MATH 5026: Topics in Mathematical Logic
Description: Topics include, but are not restricted to, recursion theory (degree structures, hyperarithmetic hierarchy, applications to computable algebra, reverse mathematics), model theory (quantifier elimination, o-minimality, types, categoricity, indiscernible), set theory (ordinals, cardinals, Martin's axiom, constructible sets, forcing), and proof theory (deductive systems, cut elimination and applications, ordinal analysis). With a change of content, this course is repeatable to a maximum of twelve credits.
Prerequisites: MATH 5260.
MATH 5026 - Section 1: Set Theory (Solomon)

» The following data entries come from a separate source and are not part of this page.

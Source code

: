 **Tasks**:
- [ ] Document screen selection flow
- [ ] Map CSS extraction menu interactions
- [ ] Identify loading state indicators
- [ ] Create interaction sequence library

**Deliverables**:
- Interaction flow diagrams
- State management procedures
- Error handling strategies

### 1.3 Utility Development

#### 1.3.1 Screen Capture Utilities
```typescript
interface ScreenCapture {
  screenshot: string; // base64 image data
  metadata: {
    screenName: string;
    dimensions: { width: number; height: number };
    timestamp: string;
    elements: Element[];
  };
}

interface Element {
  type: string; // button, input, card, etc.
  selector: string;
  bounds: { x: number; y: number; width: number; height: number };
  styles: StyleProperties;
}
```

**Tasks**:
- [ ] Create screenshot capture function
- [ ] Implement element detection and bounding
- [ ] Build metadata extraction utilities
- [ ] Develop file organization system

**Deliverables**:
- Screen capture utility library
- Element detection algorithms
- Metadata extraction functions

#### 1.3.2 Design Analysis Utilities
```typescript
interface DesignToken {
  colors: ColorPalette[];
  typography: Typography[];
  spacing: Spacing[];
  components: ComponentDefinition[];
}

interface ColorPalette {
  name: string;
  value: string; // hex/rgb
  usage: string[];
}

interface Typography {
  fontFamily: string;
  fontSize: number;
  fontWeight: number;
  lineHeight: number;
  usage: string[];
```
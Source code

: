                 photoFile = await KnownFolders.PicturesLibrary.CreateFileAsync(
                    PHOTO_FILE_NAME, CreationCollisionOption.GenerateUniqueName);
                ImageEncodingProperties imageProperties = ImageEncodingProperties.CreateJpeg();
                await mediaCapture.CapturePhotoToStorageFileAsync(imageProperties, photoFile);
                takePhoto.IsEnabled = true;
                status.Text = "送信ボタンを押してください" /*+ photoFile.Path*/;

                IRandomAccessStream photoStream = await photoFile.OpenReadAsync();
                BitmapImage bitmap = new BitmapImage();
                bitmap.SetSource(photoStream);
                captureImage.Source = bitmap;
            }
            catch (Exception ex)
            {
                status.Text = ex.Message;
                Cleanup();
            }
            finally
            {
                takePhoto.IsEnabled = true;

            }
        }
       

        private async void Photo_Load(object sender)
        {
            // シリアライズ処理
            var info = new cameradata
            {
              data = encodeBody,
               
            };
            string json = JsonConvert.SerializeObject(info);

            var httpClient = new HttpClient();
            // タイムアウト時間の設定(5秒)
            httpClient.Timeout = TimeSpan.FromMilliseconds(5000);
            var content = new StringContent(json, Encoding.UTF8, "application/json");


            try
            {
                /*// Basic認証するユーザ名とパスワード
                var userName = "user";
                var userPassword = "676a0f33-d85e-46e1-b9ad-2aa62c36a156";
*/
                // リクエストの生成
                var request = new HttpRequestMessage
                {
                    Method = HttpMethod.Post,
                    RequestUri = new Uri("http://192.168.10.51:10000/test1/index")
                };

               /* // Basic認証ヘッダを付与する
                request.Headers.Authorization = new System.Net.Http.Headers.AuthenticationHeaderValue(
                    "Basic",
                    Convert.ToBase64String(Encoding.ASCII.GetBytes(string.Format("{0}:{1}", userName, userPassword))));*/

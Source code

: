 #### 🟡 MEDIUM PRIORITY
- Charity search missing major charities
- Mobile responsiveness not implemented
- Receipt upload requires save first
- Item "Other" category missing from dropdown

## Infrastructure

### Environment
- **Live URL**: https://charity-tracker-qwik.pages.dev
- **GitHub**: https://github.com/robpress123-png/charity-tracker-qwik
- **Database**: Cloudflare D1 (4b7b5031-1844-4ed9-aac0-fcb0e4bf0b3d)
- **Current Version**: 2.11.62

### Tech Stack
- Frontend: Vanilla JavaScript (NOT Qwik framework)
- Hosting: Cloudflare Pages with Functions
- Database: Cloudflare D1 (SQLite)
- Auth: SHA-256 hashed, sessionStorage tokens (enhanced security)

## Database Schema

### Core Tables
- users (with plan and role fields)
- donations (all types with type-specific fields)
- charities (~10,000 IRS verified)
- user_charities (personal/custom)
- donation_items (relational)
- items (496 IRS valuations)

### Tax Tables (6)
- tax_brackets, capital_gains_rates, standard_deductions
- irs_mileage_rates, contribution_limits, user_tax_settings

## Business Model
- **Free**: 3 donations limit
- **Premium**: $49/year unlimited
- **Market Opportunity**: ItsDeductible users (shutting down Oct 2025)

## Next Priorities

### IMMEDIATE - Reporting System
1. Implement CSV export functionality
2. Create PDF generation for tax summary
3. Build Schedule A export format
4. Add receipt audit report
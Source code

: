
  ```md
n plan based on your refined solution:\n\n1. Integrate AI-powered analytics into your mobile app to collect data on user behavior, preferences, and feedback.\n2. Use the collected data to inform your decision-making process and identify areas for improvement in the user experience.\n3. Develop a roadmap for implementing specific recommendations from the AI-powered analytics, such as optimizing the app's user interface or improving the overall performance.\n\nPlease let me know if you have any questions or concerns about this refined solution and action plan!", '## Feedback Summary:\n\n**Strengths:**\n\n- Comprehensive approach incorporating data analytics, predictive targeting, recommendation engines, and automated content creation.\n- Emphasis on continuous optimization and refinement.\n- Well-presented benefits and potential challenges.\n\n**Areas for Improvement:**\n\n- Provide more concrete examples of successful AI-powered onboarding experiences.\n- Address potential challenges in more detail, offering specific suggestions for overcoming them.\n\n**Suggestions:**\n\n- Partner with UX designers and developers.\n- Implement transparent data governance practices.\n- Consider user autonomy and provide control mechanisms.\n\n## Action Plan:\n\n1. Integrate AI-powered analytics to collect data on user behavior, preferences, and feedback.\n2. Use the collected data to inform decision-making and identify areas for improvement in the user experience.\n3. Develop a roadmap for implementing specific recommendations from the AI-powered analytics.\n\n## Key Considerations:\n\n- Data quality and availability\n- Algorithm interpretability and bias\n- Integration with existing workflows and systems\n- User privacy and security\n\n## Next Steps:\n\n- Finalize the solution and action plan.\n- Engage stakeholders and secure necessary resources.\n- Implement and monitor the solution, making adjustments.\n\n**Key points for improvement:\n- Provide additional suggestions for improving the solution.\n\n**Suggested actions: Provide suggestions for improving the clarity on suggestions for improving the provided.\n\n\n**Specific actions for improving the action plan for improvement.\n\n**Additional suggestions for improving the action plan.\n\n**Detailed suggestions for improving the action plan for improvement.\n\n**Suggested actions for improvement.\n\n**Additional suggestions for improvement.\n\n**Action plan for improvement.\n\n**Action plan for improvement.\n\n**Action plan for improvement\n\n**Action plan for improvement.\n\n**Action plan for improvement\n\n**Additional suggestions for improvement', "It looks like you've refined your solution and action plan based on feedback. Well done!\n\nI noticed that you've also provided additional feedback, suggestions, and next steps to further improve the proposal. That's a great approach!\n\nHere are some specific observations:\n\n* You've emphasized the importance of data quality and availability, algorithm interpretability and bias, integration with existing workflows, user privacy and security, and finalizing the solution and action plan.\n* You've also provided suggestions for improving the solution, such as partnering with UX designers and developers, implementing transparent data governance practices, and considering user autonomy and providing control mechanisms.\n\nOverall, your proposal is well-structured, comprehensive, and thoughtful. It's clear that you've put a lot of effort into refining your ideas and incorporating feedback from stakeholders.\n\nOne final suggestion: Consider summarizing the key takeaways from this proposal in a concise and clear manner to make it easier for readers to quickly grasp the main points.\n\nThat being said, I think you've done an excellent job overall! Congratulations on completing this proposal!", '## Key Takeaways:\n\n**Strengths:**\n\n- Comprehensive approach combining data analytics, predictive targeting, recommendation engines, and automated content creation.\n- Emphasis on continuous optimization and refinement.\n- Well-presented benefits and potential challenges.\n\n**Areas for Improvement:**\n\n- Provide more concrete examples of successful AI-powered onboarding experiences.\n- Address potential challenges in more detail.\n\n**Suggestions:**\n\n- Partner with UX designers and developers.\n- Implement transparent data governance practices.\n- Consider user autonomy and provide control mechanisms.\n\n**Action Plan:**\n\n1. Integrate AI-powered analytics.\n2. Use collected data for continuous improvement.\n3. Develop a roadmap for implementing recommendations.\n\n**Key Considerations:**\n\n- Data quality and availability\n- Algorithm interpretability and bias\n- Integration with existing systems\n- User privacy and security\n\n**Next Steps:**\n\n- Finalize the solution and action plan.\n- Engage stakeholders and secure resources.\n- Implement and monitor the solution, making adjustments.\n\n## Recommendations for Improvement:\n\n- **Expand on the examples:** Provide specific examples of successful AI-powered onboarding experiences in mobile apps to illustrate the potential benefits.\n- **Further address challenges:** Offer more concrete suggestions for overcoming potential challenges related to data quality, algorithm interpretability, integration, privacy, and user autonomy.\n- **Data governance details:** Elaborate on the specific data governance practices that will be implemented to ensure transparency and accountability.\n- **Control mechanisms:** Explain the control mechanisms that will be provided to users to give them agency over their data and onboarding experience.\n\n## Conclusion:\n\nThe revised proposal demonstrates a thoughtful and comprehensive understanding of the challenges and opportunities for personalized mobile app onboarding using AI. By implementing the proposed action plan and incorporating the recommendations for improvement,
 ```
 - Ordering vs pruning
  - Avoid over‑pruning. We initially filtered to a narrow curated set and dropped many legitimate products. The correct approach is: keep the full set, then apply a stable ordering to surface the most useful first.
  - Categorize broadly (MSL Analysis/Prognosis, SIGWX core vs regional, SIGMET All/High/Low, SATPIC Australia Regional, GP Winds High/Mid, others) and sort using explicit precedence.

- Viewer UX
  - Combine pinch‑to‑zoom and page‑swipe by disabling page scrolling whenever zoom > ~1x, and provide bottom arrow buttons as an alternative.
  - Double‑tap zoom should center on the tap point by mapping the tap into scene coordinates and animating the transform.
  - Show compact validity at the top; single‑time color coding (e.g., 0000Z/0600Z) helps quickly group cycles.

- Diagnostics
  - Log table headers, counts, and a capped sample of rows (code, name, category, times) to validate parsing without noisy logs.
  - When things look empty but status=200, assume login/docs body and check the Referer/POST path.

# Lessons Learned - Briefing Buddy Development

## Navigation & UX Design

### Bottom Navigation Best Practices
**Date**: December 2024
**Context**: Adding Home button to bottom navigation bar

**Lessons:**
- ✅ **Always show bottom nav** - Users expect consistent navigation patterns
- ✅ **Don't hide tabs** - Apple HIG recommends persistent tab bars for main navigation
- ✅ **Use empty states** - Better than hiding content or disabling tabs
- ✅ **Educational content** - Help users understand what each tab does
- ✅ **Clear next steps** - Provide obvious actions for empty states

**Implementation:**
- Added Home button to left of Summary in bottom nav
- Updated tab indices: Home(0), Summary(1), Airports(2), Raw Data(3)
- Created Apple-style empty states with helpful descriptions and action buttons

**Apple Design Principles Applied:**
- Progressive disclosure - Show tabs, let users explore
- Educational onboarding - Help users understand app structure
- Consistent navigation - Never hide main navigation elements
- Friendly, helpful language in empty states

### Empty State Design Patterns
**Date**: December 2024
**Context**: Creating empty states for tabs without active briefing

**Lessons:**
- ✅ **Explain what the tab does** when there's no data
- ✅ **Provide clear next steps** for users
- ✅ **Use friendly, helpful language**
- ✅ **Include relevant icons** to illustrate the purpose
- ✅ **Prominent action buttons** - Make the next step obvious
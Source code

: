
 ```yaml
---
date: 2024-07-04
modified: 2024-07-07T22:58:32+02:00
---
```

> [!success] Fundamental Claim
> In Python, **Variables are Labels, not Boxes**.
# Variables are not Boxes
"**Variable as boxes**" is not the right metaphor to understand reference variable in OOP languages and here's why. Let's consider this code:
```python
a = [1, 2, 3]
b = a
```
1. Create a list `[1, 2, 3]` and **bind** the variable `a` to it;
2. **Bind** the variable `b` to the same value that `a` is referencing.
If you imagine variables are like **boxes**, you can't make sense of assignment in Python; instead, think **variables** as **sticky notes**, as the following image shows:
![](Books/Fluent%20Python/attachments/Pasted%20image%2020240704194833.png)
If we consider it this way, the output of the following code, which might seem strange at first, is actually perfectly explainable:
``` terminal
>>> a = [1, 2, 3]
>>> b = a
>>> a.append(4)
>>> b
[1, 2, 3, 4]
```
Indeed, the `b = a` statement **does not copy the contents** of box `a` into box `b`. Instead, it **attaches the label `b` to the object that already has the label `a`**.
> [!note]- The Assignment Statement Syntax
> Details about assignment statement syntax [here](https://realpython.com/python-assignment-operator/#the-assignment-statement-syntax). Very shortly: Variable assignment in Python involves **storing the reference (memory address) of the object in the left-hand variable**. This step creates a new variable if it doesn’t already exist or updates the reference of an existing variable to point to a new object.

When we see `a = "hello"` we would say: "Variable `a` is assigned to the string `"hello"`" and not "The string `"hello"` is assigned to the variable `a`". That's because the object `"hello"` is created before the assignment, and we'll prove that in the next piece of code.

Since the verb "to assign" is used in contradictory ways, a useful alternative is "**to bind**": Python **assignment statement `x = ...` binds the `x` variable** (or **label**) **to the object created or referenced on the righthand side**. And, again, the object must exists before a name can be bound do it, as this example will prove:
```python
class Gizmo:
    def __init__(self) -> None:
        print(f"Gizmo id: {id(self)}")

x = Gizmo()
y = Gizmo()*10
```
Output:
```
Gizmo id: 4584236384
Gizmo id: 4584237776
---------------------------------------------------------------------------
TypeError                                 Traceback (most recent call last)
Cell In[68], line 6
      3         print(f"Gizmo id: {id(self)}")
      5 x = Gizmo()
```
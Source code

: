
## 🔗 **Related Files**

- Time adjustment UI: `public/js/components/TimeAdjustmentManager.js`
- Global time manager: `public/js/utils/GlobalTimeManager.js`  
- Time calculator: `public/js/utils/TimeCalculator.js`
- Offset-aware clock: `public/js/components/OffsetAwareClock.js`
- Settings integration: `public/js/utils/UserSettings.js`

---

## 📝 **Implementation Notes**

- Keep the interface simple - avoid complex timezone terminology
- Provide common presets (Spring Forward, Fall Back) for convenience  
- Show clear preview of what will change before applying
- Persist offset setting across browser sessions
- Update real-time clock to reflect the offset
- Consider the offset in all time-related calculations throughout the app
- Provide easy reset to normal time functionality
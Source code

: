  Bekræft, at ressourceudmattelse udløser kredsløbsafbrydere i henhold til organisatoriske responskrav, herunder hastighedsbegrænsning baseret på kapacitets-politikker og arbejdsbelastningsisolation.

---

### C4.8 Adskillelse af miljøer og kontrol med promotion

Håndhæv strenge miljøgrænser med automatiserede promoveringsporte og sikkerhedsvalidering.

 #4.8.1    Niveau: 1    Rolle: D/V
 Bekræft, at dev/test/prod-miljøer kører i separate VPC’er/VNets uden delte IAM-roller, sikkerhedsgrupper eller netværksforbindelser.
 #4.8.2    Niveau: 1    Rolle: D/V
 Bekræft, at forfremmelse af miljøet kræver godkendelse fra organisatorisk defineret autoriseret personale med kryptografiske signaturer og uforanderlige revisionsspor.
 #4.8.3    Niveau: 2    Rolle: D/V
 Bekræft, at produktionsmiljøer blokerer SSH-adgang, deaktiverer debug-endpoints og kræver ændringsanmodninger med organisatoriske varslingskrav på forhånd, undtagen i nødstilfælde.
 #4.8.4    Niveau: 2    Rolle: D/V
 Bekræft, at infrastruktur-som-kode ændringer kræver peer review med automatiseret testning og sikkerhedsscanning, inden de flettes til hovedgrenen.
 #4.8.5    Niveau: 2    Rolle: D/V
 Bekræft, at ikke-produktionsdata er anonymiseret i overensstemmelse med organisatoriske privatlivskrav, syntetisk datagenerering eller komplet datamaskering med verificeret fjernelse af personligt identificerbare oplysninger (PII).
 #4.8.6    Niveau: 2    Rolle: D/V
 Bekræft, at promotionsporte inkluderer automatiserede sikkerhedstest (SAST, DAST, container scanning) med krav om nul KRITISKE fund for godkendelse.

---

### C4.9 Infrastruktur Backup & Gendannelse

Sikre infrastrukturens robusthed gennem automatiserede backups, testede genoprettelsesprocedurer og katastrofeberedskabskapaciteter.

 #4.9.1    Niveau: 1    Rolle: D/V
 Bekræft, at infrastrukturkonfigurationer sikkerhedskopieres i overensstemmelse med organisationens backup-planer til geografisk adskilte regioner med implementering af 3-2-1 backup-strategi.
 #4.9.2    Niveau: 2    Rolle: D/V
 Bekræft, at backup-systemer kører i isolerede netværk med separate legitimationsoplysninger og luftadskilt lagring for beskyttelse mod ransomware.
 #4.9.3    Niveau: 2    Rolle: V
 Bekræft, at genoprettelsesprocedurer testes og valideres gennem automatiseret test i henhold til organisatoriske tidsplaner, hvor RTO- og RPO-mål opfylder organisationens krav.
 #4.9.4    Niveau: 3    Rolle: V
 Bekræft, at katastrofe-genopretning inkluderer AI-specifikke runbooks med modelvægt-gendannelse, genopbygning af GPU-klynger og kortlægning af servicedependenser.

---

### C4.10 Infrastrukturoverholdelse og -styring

Description: This course is an introduction to set theory. We will start with the ZFC axioms and a development of ordinal and cardinal numbers. The heart of the course will be a study of the constructible universe (giving a model of the Generalized Continuum Hypothesis and the Axiom of Choice) and the method of Cohen forcing (giving models in which the Continuum Hypothesis and the Axiom of Choice fail). Text: We will use Set Theory: An Introduction to Independence Proofs by Ken Kunen.
Prerequisites: The prerequisite is some background in formal logic, specifically the syntax and semantics for a first order language. Math 5260 is more than sufficient. If you are interested in this course and have not taken a logic course before, please speak with me. You can fairly easily obtain the required background with a couple weeks of reading over the summer.
Sections: Fall 2014 on Storrs Campus
|15024||5026||001||Lecture||MWF 12:20 PM-1:10 PM||MSB219||Solomon, David|